En fait, l’une des raisons pour lesquelles la Cour est paralysée «est sa forte dépendance à l’égard des entrepreneurs et ONG qui ont réduit leurs activités pour le compte de la Cour par crainte d’être ciblés par les autorités américaines», ont déclaré, à AP, des membres actuels et anciens du personnel de la CPI, sous le couvert de l’anonymat. C’est le cas de Microsoft, par exemple, qui «a supprimé l’adresse e-mail de Khan, l’obligeant à se tourner vers Proton Mail, un fournisseur de messagerie électronique suisse».

A cela s’ajoute le gel de ses comptes bancaires au Royaume-Uni, son pays d’origine. Selon l’enquête menée par le même média, des membres d’une ONG, qui joue un rôle essentiel dans les efforts du tribunal pour recueillir des preuves et trouver des témoins, ont déclaré que le groupe avait transféré de l’argent hors des comptes bancaires américains parce qu’il craignait qu’il ne soit saisi par l’administration Trump.

Les hauts dirigeants de deux autres organisations de défense des droits de l’homme basées aux Etats-Unis ont affirmé que leurs organisations avaient cessé de collaborer avec la CPI. Un cadre de l’une d’elles a indiqué que «les employés avaient cessé de répondre aux courriels des responsables de la Cour, de peur de déclencher une réaction de l’administration Trump».

L’impact des sanctions sur la Cour a été tel que le personnel de cette juridiction se demande si la CPI peut survivre à l’administration Trump. Mais, trois procédures en justice intentées par des membres du personnel judiciaire et des consultants américains contre l’administration Trump et contre ces sanctions du fait qu’elles portent atteinte à leur liberté d’expression, sont en cours.

Il y a plus d’une semaine, Me Iverson, l’avocat qui enquête sur le génocide au Soudan, a révélé à AP avoir «obtenu une protection temporaire contre les poursuites. Mais si d’autres citoyens américains comparaissant devant la Cour souhaitent une garantie similaire, ils devront déposer leur propre plainte».

Ces sanctions ont, par ailleurs, impacté négativement la coopération entre la Cour et des pays, y compris parmi ses partisans. «La CPI ne dispose pas de mécanisme d’exécution propre et dépend des Etats membres. L’année dernière, trois pays – dont deux de l’Union européenne – ont refusé d’exécuter des mandats d’arrêt émis par la Cour», a écrit AP.

Khan interdit d’annoncer ses demandes

Des révélations qui interviennent au moment où des informations, fuitées dans la presse britannique, ont fait état d’une note adressée par les juges de la CPI à Karim Khan, lui demandant de s’abstenir de rendre publiques ses demandes de mandats dans le cadre de plusieurs enquêtes.

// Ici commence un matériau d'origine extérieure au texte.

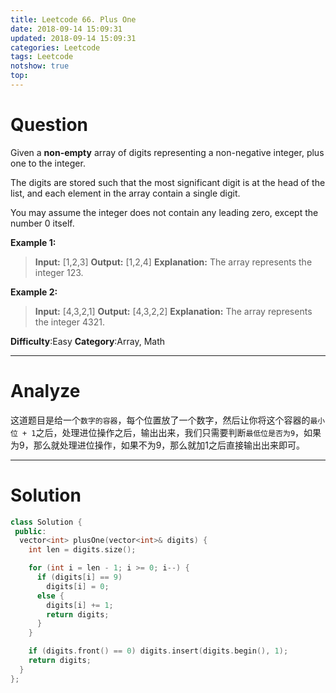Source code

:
 ```yaml
---
title: Leetcode 66. Plus One
date: 2018-09-14 15:09:31
updated: 2018-09-14 15:09:31
categories: Leetcode
tags: Leetcode
notshow: true
top:
---
```


# Question

Given a  **non-empty**  array of digits representing a non-negative integer, plus one to the integer.

The digits are stored such that the most significant digit is at the head of the list, and each element in the array contain a single digit.

You may assume the integer does not contain any leading zero, except the number 0 itself.

**Example 1:**
>**Input:** [1,2,3]
**Output:** [1,2,4]
**Explanation:** The array represents the integer 123.

**Example 2:**
>**Input:** [4,3,2,1]
**Output:** [4,3,2,2]
**Explanation:** The array represents the integer 4321.

**Difficulty**:Easy
**Category**:Array, Math

<!--more-->
******

# Analyze

这道题目是给一个`数字的容器`，每个位置放了一个数字，然后让你将这个容器的`最小位 + 1`之后，处理进位操作之后，输出出来，我们只需要判断`最低位是否为9`，如果为9，那么就处理进位操作，如果不为9，那么就加1之后直接输出出来即可。
******

# Solution

```cpp
class Solution {
 public:
  vector<int> plusOne(vector<int>& digits) {
    int len = digits.size();

    for (int i = len - 1; i >= 0; i--) {
      if (digits[i] == 9)
        digits[i] = 0;
      else {
        digits[i] += 1;
        return digits;
      }
    }

    if (digits.front() == 0) digits.insert(digits.begin(), 1);
    return digits;
  }
};
```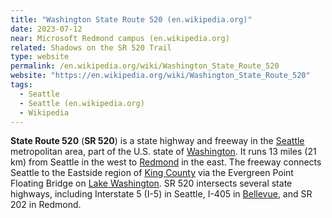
 ```yaml
---
title: "Washington State Route 520 (en.wikipedia.org)"
date: 2023-07-12
near: Microsoft Redmond campus (en.wikipedia.org)
related: Shadows on the SR 520 Trail
type: website
permalink: /en.wikipedia.org/wiki/Washington_State_Route_520
website: "https://en.wikipedia.org/wiki/Washington_State_Route_520"
tags:
  - Seattle
  - Seattle (en.wikipedia.org)
  - Wikipedia
---
```

**State Route 520** (**SR 520**) is a state highway and freeway in the [Seattle](/en.wikipedia.org/wiki/Seattle) metropolitan area, part of the U.S. state of [Washington](/en.wikipedia.org/wiki/Washington_(state)). It runs 13 miles (21 km) from Seattle in the west to [Redmond](/en.wikipedia.org/wiki/Redmond,_Washington) in the east. The freeway connects Seattle to the Eastside region of [King County](/en.wikipedia.org/wiki/King_County,_Washington) via the Evergreen Point Floating Bridge on [Lake Washington](/en.wikipedia.org/wiki/Lake_Washington). SR 520 intersects several state highways, including Interstate 5 (I-5) in Seattle, I-405 in [Bellevue](/en.wikipedia.org/wiki/Bellevue,_Washington), and SR 202 in Redmond.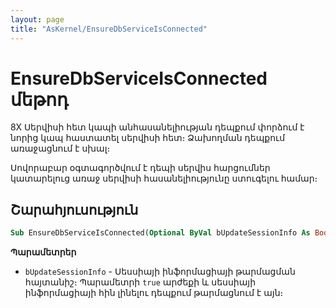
 ```yaml
---
layout: page
title: "AsKernel/EnsureDbServiceIsConnected"
---
```


# EnsureDbServiceIsConnected մեթոդ

8X Սերվիսի հետ կապի անհասանելիության դեպքում փորձում է նորից կապ հաստատել սերվիսի հետ։
Ձախողման դեպքում առաջացնում է սխալ։

Սովորաբար օգտագործվում է դեպի սերվիս հարցումներ կատարելուց առաջ սերվիսի հասանելիությունը ստուգելու համար։

## Շարահյուսություն

```vb
Sub EnsureDbServiceIsConnected(Optional ByVal bUpdateSessionInfo As Boolean = True)
```

**Պարամետրեր**

* `bUpdateSessionInfo` - Սեսսիայի ինֆորմացիայի թարմացման հայտանիշ։ 
  Պարամետրի `true` արժեքի և սեսսիայի ինֆորմացիայի հին լինելու դեպքում թարմացնում է այն։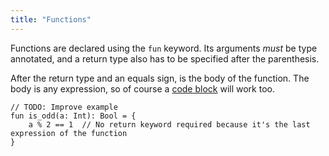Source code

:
 ```yaml
---
title: "Functions"
---
```


Functions are declared using the `fun` keyword. Its arguments _must_ be type annotated, and a return type also has to be specified after the parenthesis.

After the return type and an equals sign, is the body of the function. The body is any expression, so of course a [code block](#the-code-block") will work too.

    // TODO: Improve example
    fun is_odd(a: Int): Bool = {
        a % 2 == 1  // No return keyword required because it's the last expression of the function
    }

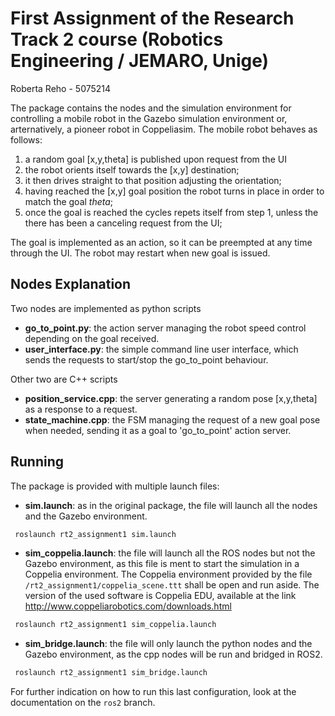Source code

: # First Assignment of the Research Track 2 course (Robotics Engineering / JEMARO, Unige)
Roberta Reho - 5075214

The package contains the nodes and the simulation environment for controlling a mobile robot in the Gazebo simulation environment or, arternatively, a pioneer robot in Coppeliasim.
The mobile robot behaves as follows:
1. a random goal [x,y,theta] is published upon request from the UI
2. the robot orients itself towards the [x,y] destination;
3. it then drives straight to that position adjusting the orientation;
4. having reached the [x,y] goal position the robot turns in place in order to match the goal _theta_;
5. once the goal is reached the cycles repets itself from step 1, unless the there has been a canceling request from the UI;

The goal is implemented as an action, so it can be preempted at any time through the UI. The robot may restart when new goal is issued.

## Nodes Explanation

Two nodes are implemented as python scripts
- **go_to_point.py**: the action server managing the robot speed control depending on the goal received.
- **user_interface.py**:  the simple command line user interface, which sends the requests to start/stop the go_to_point behaviour.

Other two are C++ scripts
- **position_service.cpp**: the server generating a random pose [x,y,theta] as a response to a request.
- **state_machine.cpp**:  the FSM managing the request of a new goal pose when needed, sending it as a goal to 'go_to_point' action server.


## Running 
The package is provided with multiple launch files:
- **sim.launch**: as in the original package, the file will launch all the nodes and the Gazebo environment.

```bash
 roslaunch rt2_assignment1 sim.launch
```

- **sim_coppelia.launch**: the file will launch all the ROS nodes but not the Gazebo environment, as this file is ment to start the  simulation in a Coppelia environment. The Coppelia environment provided by the file ``/rt2_assignment1/coppelia_scene.ttt`` shall be open and run aside. The version of the used software is Coppelia EDU, available at the link http://www.coppeliarobotics.com/downloads.html

```bash
 roslaunch rt2_assignment1 sim_coppelia.launch
```
- **sim_bridge.launch**: the file will only launch the python nodes and the Gazebo environment, as the cpp nodes will be run and bridged in ROS2.

```bash
 roslaunch rt2_assignment1 sim_bridge.launch
```
For further indication on how to run this last configuration, look at the documentation on the ``ros2`` branch.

«La première interdiction, imposée en février», et obtenue par AP, «visait les mandats d’arrêt dans le cadre de l’enquête du tribunal sur les crimes de guerre en Afghanistan». D’autres ordonnances incluent l’interdiction de publier les demandes de nouveaux mandats d’arrêt dans le cadre de l’enquête sur les crimes commis dans les Territoires palestiniens occupés.

Toutes ces pressions et toutes ces sanctions ont poussé le procureur en chef à se retirer, provisoirement, en prétextant l’achèvement de l’enquête sur sa présumée inconduite sexuelle. Ce n’est pas la première fois que la CPI fait l’objet de sanctions américaines. Lors de son premier mandat de Donald Trump, la Cour avait été la cible de sanctions américaines.

Lors de son premier mandat, Donald Trump avait sanctionné l’ancienne procureure en chef Fatou Bensouda, par une interdiction de voyager et un gel de tous ses avoirs pour avoir ouvert une enquête sur la conduite des troupes et des agents des services de renseignement américains en Afghanistan. Mme Bensouda ainsi que les membres de sa famille ont été la cible de nombreuses mesures coercitives, annulées par le président Biden, lors de son élection en 2020.

Si Trump avait décidé de sanctionner la CPI à la fin de son mandat, cette fois-ci, il a encore 4 années devant lui, qui risquent, au rythme où vont les sanctions, d’annihiler le travail des magistrats de la CPI, au moment où le génocide se poursuit à Ghaza et en Cisjordanie occupée, que des crimes de guerre sont commis en Afghanistan, en Libye et au Sud-Soudan, pour ne citer que ces pays. S. T.